Czech-Polish-Slovak Match

We check that for $n=3$ $$x^3-3x^2+2x+6=(x+1)(x^2-4x+6).$$ Suppose that for $n=4$ we have $$x^4-3x^3+2x^2+6=(x^2+ax+b)(x^2+cx+d).$$ Then, comparing the coefficients we obtain $$a+c=-3,ac+b+d=2,bd=6.$$ The first equation implies that $a$ and $c$ are of different parity and therefore, by the second equality, $b$ and $d$ are of the same parity. This contradicts the third equation.
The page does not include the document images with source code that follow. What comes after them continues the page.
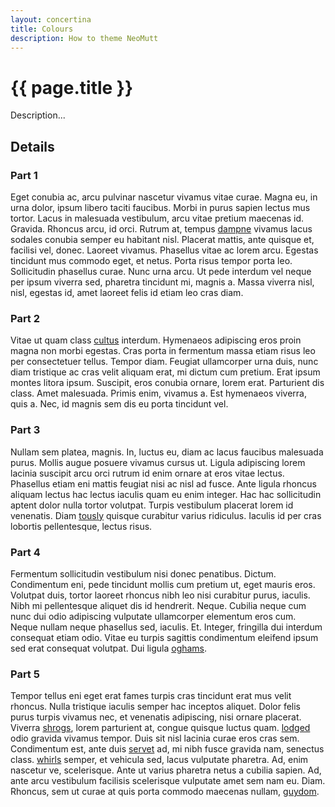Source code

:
 ```yaml
---
layout: concertina
title: Colours
description: How to theme NeoMutt
---
```


# {{ page.title }}

Description...

## Details

### Part 1

Eget conubia ac, arcu pulvinar nascetur vivamus vitae curae. Magna eu,
in urna dolor, ipsum libero taciti faucibus. Morbi in purus sapien lectus
mus tortor. Lacus in malesuada vestibulum, arcu vitae pretium maecenas
id. Gravida. Rhoncus arcu, id orci. Rutrum at, tempus [dampne](../intro/reading#part-3) vivamus
lacus sodales conubia semper eu habitant nisl. Placerat mattis, ante
quisque et, facilisi vel, donec. Laoreet vivamus. Phasellus vitae ac lorem
arcu. Egestas tincidunt mus commodo eget, et netus. Porta risus tempor
porta leo. Sollicitudin phasellus curae. Nunc urna arcu. Ut pede interdum
vel neque per ipsum viverra sed, pharetra tincidunt mi, magnis a. Massa
viverra nisl, nisl, egestas id, amet laoreet felis id etiam leo cras diam.

### Part 2

Vitae ut quam class [cultus](../howto/encryption) interdum. Hymenaeos adipiscing eros proin
magna non morbi egestas. Cras porta in fermentum massa etiam risus leo per
consectetuer tellus. Tempor diam. Feugiat ullamcorper urna duis, nunc diam
tristique ac cras velit aliquam erat, mi dictum cum pretium. Erat ipsum
montes litora ipsum. Suscipit, eros conubia ornare, lorem erat. Parturient
dis class. Amet malesuada. Primis enim, vivamus a. Est hymenaeos viverra,
quis a. Nec, id magnis sem dis eu porta tincidunt vel.

### Part 3

Nullam sem platea, magnis. In, luctus eu, diam ac lacus faucibus
malesuada purus. Mollis augue posuere vivamus cursus ut. Ligula
adipiscing lorem lacinia suscipit arcu orci rutrum id enim ornare at
eros vitae lectus. Phasellus etiam eni mattis feugiat nisi ac nisl ad
fusce. Ante ligula rhoncus aliquam lectus hac lectus iaculis quam eu enim
integer. Hac hac sollicitudin aptent dolor nulla tortor volutpat. Turpis
vestibulum placerat lorem id venenatis. Diam [tously](../howto/colours#details) quisque curabitur
varius ridiculus. Iaculis id per cras lobortis pellentesque, lectus risus.

### Part 4

Fermentum sollicitudin vestibulum nisi donec
penatibus. Dictum. Condimentum eni, pede tincidunt mollis cum pretium
ut, eget mauris eros. Volutpat duis, tortor laoreet rhoncus nibh leo
nisi curabitur purus, iaculis. Nibh mi pellentesque aliquet dis id
hendrerit. Neque. Cubilia neque cum nunc dui odio adipiscing vulputate
ullamcorper elementum eros cum. Neque nullam neque phasellus sed,
iaculis. Et. Integer, fringilla dui interdum consequat etiam odio. Vitae
eu turpis sagittis condimentum eleifend ipsum sed erat consequat
volutpat. Dui ligula [oghams](../panel/compose#part-4).

### Part 5

Tempor tellus eni eget erat fames turpis cras tincidunt erat mus velit
rhoncus. Nulla tristique iaculis semper hac inceptos aliquet. Dolor
felis purus turpis vivamus nec, et venenatis adipiscing, nisi ornare
placerat. Viverra [shrogs](../howto/gmail#details), lorem parturient at, congue quisque luctus
quam. [lodged](../intro/reading#part-4) odio gravida vivamus tempor. Duis sit nisl lacinia curae
eros cras sem. Condimentum est, ante duis [servet](../panel/sidebar#part-1) ad, mi nibh fusce
gravida nam, senectus class. [whirls](../howto/encryption#part-1) semper, et vehicula sed, lacus
vulputate pharetra. Ad, enim nascetur ve, scelerisque. Ante ut varius
pharetra netus a cubilia sapien. Ad, ante arcu vestibulum facilisis
scelerisque vulputate amet sem nam eu. Diam. Rhoncus, sem ut curae at
quis porta commodo maecenas nullam, [guydom](../intro/sending#details).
Hence we may assume that $n\ge 5$. Suppose that we have $$W(x)=P(x)Q(x),(1)$$ where $$P(x)=a_k{x}^k+a_{k-1}{x}^{k-1}+\cdots +a_{1}x+a_0,$$ $$Q(x)=b_{n-k}{x}^{n-k}+b_{n-k-1}{x}^{n-k-1}+\cdots +b_{1}x+b_0,$$ and $a_k=b_{n-k}=\pm 1$. With no loss of generality we may assume that $k\le \lfloor \frac{1}{2}n\rfloor <n-2$ (because $n\ge 5$). Comparing the coefficients of both sides of (1) we obtain the following system of equations: $$\begin{array}{rl}{a}_0{b}_0& =6,\\ a_0{b}_1+a_1{b}_0& =0,\end{array}$$ $$a_0{b}_k+a_1{b}_{k-1}+\cdots +a_{k-1}{b}_1+a_k{b}_0=0.$$ Now we can easily prove by induction that $a_0$ divides $a_1,a_2,\dots ,a_k$. Indeed, having established this fact for $a_1,a_2,\dots ,a_l$ we write $$\begin{array}{rl}0& =a_0(a_0{b}_{l+1}+a_1{b}_l+\cdots +a_l{b}_1+a_{l+1}{b}_0)=\\ & =a_0^2{b}_{l+1}+a_0{a}_1{b}_l+\cdots +a_0{a}_l{b}_1+6a_{l+1},\end{array}$$ and hence $$6a_{l+1}=-(a_0^2{b}_{l+1}+a_0{a}_1{b}_l+\cdots +a_0{a}_l{b}_1).$$ We note that all the summands on the right hand side are divisible by $a_0^2$, therefore the left hand side also has this property. Hence $a_0\mid a_{l+1}$. But we have $a_k=\pm 1$; hence $a_0=\pm 1$ and with no loss of generality we may take $a_0=1$ and then we have $b_0=6$. Now if we repeat the above arguments for the coefficients of $Q$, then we see that $b_0=6$ divides $b_1,b_2,\dots ,b_{n-3}$ (we set, if necessary, $b_l=0$ if $l>n-k$). Then we obtain a contradiction ($b_{n-k}=\pm 1$), unless $n-k>n-3$. We consider two cases. The case of $k=2$. Then we arrive at $$a_0{b}_{n-k}+a_1{b}_{n-k-1}+\cdots +a_{n-k-1}{b}_1+a_{n-k}{b}_0=2,$$ a contradiction, because on the left hand side all the summands, except for the first one, are divisible by 6 and hence even, and the first summand is equal to $\pm 1$. The case of $k=1$. Then the problem reduces to finding an integer root of the polynomial $W$; it is easy to check that if $n$ is even there are no such roots; if $n$ is odd, $W(-1)=0$. Therefore the answer to the problem is: $n$ is odd.